§ **YOUR OBJECTIVE**:
Which lines in the listing below contain the word "defined"? Copy each one.

§ **SOURCE MATERIAL**:
---+---
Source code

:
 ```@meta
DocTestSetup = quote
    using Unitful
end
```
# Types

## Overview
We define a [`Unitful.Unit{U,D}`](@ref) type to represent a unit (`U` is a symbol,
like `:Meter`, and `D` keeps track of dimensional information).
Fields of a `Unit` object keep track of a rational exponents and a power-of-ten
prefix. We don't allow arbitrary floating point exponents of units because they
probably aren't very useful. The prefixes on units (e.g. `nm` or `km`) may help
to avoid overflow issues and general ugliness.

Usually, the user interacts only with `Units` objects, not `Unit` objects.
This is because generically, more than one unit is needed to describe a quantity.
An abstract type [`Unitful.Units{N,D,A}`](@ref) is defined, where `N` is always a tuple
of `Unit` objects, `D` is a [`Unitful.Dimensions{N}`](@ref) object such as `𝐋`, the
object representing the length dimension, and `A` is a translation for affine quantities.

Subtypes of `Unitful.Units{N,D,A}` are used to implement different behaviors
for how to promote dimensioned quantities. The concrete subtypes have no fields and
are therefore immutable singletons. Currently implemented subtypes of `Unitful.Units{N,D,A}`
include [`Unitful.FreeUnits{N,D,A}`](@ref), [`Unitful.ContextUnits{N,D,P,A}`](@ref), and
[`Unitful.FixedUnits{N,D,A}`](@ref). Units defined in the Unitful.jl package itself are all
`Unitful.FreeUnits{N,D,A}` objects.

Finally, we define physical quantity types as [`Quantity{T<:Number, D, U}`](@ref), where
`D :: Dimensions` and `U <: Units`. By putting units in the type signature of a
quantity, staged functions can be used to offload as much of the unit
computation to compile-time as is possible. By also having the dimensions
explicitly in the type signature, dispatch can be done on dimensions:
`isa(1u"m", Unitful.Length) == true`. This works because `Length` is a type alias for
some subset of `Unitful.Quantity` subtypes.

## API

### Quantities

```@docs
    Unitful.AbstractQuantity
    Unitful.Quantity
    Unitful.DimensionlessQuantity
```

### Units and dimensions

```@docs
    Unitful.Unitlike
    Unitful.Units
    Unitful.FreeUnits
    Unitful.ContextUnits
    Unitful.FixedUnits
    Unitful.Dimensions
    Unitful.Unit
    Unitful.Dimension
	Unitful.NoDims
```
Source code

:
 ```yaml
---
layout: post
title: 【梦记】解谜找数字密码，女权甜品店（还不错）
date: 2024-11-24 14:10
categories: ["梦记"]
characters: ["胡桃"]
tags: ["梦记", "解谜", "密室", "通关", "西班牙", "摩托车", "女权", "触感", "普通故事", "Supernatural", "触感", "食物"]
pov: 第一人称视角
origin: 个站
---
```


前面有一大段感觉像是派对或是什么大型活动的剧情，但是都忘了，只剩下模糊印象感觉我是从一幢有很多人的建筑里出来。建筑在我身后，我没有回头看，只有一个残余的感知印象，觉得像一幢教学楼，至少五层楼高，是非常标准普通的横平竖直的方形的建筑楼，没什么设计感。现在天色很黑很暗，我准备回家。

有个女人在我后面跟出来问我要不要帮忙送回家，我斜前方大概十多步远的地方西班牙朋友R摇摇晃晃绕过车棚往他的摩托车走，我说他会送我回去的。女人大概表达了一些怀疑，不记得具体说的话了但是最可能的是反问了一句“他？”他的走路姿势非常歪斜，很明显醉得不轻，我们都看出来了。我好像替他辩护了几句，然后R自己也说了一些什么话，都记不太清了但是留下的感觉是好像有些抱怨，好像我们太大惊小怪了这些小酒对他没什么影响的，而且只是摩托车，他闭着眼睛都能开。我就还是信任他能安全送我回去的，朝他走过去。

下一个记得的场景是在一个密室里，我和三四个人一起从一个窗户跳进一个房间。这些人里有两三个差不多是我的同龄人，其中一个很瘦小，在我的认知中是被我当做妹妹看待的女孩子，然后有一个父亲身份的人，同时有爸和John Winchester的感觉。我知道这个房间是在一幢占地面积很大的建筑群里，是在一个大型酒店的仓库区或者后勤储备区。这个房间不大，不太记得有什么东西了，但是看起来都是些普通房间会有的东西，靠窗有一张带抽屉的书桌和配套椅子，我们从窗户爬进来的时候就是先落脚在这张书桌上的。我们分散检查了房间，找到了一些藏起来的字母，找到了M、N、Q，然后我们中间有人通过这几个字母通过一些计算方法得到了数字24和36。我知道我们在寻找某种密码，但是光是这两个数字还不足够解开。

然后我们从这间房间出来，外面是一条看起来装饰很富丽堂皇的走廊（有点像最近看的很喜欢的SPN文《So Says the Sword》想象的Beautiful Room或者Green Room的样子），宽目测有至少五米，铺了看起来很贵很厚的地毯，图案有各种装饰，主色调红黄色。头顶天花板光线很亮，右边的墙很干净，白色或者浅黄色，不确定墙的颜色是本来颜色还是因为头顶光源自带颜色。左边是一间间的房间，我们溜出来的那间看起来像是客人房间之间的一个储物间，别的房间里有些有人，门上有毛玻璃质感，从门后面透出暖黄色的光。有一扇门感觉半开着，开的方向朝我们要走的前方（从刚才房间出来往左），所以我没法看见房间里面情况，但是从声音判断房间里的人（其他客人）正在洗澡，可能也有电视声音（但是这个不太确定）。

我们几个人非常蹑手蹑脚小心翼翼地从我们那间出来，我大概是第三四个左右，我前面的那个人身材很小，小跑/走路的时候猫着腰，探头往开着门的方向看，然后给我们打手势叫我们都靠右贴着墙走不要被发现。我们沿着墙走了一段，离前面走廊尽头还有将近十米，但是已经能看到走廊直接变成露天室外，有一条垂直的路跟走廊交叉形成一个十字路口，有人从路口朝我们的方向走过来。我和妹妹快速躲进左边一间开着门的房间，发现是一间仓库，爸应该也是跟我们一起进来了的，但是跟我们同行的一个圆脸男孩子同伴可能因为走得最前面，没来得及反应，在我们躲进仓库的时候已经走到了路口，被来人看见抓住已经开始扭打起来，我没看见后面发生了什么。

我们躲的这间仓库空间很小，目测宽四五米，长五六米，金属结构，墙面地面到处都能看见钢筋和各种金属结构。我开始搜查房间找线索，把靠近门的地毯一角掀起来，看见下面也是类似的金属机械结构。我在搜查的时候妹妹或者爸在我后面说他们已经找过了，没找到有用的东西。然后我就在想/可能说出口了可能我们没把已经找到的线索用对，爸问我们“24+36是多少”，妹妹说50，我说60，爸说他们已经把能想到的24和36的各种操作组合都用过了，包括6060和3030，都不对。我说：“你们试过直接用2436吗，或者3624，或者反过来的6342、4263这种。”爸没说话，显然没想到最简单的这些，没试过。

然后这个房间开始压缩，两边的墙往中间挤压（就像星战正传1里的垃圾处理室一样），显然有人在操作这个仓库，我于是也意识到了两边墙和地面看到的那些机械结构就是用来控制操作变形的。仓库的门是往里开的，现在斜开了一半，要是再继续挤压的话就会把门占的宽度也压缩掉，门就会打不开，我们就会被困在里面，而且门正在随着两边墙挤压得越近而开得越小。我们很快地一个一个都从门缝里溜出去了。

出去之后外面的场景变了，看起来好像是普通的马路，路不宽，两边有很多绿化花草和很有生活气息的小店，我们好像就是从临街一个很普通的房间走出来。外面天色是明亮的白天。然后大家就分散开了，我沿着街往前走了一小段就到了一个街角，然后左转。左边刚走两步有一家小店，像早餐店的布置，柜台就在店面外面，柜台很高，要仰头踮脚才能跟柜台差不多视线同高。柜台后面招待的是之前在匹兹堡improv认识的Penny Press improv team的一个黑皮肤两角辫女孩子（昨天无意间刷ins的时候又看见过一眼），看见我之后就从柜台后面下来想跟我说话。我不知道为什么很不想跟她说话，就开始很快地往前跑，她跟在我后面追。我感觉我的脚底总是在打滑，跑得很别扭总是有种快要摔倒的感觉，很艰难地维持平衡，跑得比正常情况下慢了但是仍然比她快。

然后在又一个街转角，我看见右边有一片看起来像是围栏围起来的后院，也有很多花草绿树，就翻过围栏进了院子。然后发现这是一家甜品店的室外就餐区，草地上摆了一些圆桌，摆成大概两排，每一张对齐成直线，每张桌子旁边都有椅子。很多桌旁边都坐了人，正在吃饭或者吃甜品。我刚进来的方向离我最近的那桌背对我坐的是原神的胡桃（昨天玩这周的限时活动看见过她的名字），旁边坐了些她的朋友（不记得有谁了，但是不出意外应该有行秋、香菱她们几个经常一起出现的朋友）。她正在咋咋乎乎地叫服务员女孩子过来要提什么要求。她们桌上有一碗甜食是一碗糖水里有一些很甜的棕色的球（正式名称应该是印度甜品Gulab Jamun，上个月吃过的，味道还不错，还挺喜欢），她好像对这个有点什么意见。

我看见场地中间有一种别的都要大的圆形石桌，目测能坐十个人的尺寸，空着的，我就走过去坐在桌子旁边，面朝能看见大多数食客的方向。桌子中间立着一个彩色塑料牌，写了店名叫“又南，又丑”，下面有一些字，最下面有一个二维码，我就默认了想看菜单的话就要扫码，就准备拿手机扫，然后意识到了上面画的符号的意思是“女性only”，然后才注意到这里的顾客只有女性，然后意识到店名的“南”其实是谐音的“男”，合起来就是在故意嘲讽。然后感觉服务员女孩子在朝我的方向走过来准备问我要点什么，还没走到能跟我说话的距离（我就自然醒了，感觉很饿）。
---+---
§ **RESULT**:
An abstract type [`Unitful.Units{N,D,A}`](@ref) is defined, where `N` is always a tuple
[`Unitful.FixedUnits{N,D,A}`](@ref). Units defined in the Unitful.jl package itself are all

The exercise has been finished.